Re: [PATCH bpf-next 1/2] bpf: add new map ops ->map_pressure

Anton Protopopov <aspsk@xxxxxxxxxxxxx> · Fri, 2 Jun 2023 14:21:21 +0000

On Thu, Jun 01, 2023 at 05:40:10PM -0700, Alexei Starovoitov wrote:
> On Thu, Jun 1, 2023 at 11:24 AM Alexei Starovoitov
> <alexei.starovoitov@xxxxxxxxx> wrote:
> >
> > On Thu, Jun 1, 2023 at 11:17 AM Anton Protopopov <aspsk@xxxxxxxxxxxxx> wrote:
> > > >
> > > > LRU logic doesn't kick in until the map is full.
> > >
> > > In fact, it can: a reproducable example is in the self-test from this patch
> > > series. In the test N threads try to insert random values for keys 1..3000
> > > simultaneously. As the result, the map may contain any number of elements,
> > > typically 100 to 1000 (never full 3000, which is also less than the map size).
> > > So a user can't really even closely estimate the number of elements in the LRU
> > > map based on the number of updates (with unique keys). A per-cpu counter
> > > inc/dec'ed from the kernel side would solve this.
> >
> > That's odd and unexpected.
> > Definitely something to investigate and fix in the LRU map.
> >
> > Pls cc Martin in the future.
> >
> > > > If your LRU map is not full you shouldn't be using LRU in the first place.
> > >
> > > This makes sense, yes, especially that LRU evictions may happen randomly,
> > > without a map being full. I will step back with this patch until we investigate
> > > if we can replace LRUs with hashes.
> > >
> > > Thanks for the comments!
> 
> Thinking about it more...
> since you're proposing to use percpu counter unconditionally for prealloc
> and percpu_counter_add_batch() logic is batched,
> it could actually be acceptable if it's paired with non-api access.
> Like another patch can add generic kfunc to do __percpu_counter_sum()
> and in the 3rd patch kernel/bpf/preload/iterators/iterators.bpf.c
> for maps can be extended to print the element count, so the user can have
> convenient 'cat /sys/fs/bpf/maps.debug' way to debug maps.
> 
> But additional logic of percpu_counter_add_batch() might get in the way
> of debugging eventually.
> If we want to have stats then we can have normal per-cpu u32 in basic
> struct bpf_map that most maps, except array, will inc/dec on update/delete.
> kfunc to iterate over percpu is still necessary.
> This way we will be able to see not only number of elements, but detect
> bad usage when one cpu is only adding and another cpu is deleting elements.
> And other cpu misbalance.

This looks for me like two different things: one is a kfunc to get the current
counter (e.g., bpf_map_elements_count), the other is a kfunc to dump some more
detailed stats (e.g., per-cpu values or more).

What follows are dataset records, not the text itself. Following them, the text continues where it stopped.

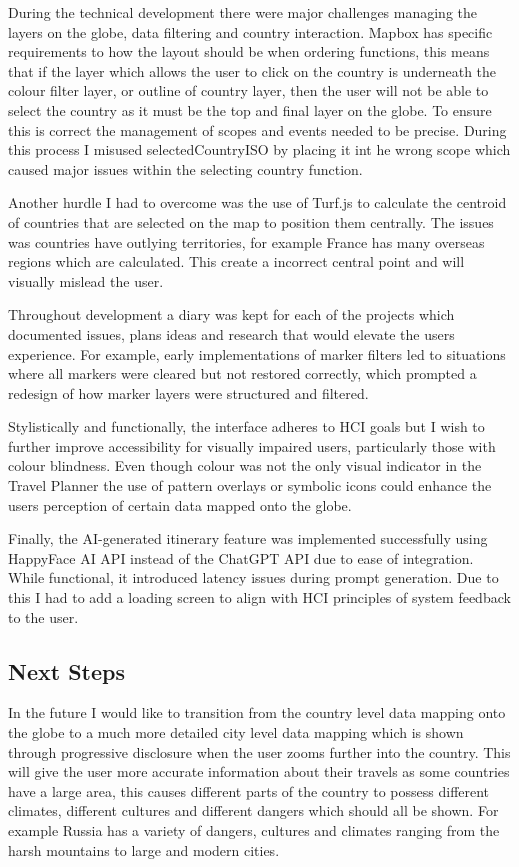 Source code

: \documentclass[]{project_final}
\begin{document}
During the technical development there were major challenges managing the layers on the globe, data filtering and country interaction. Mapbox has specific requirements to how the layout should be when ordering functions, this means that if the layer which allows the user to click on the country is underneath the colour filter layer, or outline of country layer, then the user will not be able to select the country as it must be the top and final layer on the globe. To ensure this is correct the management of scopes and events needed to be precise. During this process I misused selectedCountryISO by placing it int he wrong scope which caused major issues within the selecting country function.

Another hurdle I had to overcome was the use of Turf.js to calculate the centroid of countries that are selected on the map to position them centrally. The issues was countries have outlying territories, for example France has many overseas regions which are calculated. This create a incorrect central point and will visually mislead the user.

Throughout development a diary was kept for each of the projects which documented issues, plans ideas and research that would elevate the users experience. For example, early implementations of marker filters led to situations where all markers were cleared but not restored correctly, which prompted a redesign of how marker layers were structured and filtered.

Stylistically and functionally, the interface adheres to HCI goals but I wish to further improve accessibility for visually impaired users, particularly those with colour blindness. Even though colour was not the only visual indicator in the Travel Planner the use of pattern overlays or symbolic icons could enhance the users perception of certain data mapped onto the globe.

Finally, the AI-generated itinerary feature was implemented successfully using HappyFace AI API instead of the ChatGPT API due to ease of integration. While functional, it introduced latency issues during prompt generation. Due to this I had to add a loading screen to align with HCI principles of system feedback to the user.
\subsection{Next Steps}

In the future I would like to transition from the country level data mapping onto the globe to a much more detailed city level data mapping which is shown through progressive disclosure when the user zooms further into the country. This will give the user more accurate information about their travels as some countries have a large area, this causes different parts of the country to possess different climates, different cultures and different dangers which should all be shown. For example Russia has a variety of dangers, cultures and climates ranging from the harsh mountains to large and modern cities.
\end{document}
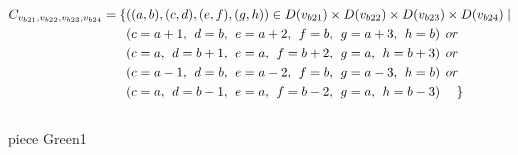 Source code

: \begin{align*}
C_{v_{b21},v_{b22},v_{b23},v_{b24}}=\{&((a,b),(c,d),(e,f),(g,h))\in D(v_{b21})\times D(v_{b22})\times D(v_{b23})\times D(v_{b24})\mid\\
&(c = a + 1,\hspace{1ex}d = b,\hspace{1ex}e = a + 2, \hspace{1ex}f = b,\hspace{1ex}g=a+3,\hspace{1ex}h=b)\hspace{1ex} or\\
&(c = a,\hspace{1ex}d = b+1,\hspace{1ex}e = a, \hspace{1ex}f = b+2,\hspace{1ex}g=a,\hspace{1ex}h=b+3)\hspace{1ex} or\\
&(c = a-1,\hspace{1ex}d = b,\hspace{1ex}e = a-2,\hspace{1ex} f = b,\hspace{1ex}g=a-3,\hspace{1ex}h=b)\hspace{1ex} or\\
&(c = a,\hspace{1ex}d = b-1,\hspace{1ex}e = a, \hspace{1ex}f = b-2,\hspace{1ex}g=a,\hspace{1ex}h=b-3)\hspace{3ex} \}
\end{align*}
\\ piece Green1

My patch, slightly modified, addresses the first goal: most maps of interest
already have a counter in some form (sometimes just atomic_t or u64+lock). If
we add a percpu (non-batch) counter for pre-allocated hashmaps, then it's done:
the new kfunc can get the counter based on the map type.

If/when there's need to provide per-cpu statistics of elements or some more
sophisticated statistics, this can be done without changing the api of the
bpf_map_elements_count() kfunc.

Would this work?

> but debugging and stats is a slippery slope. These simple stats won't be
> enough and people will be tempted to add more and more.
> So I agree that there is a need for bpf map observability,
> but it is not clear whether hard coded stats is the solution.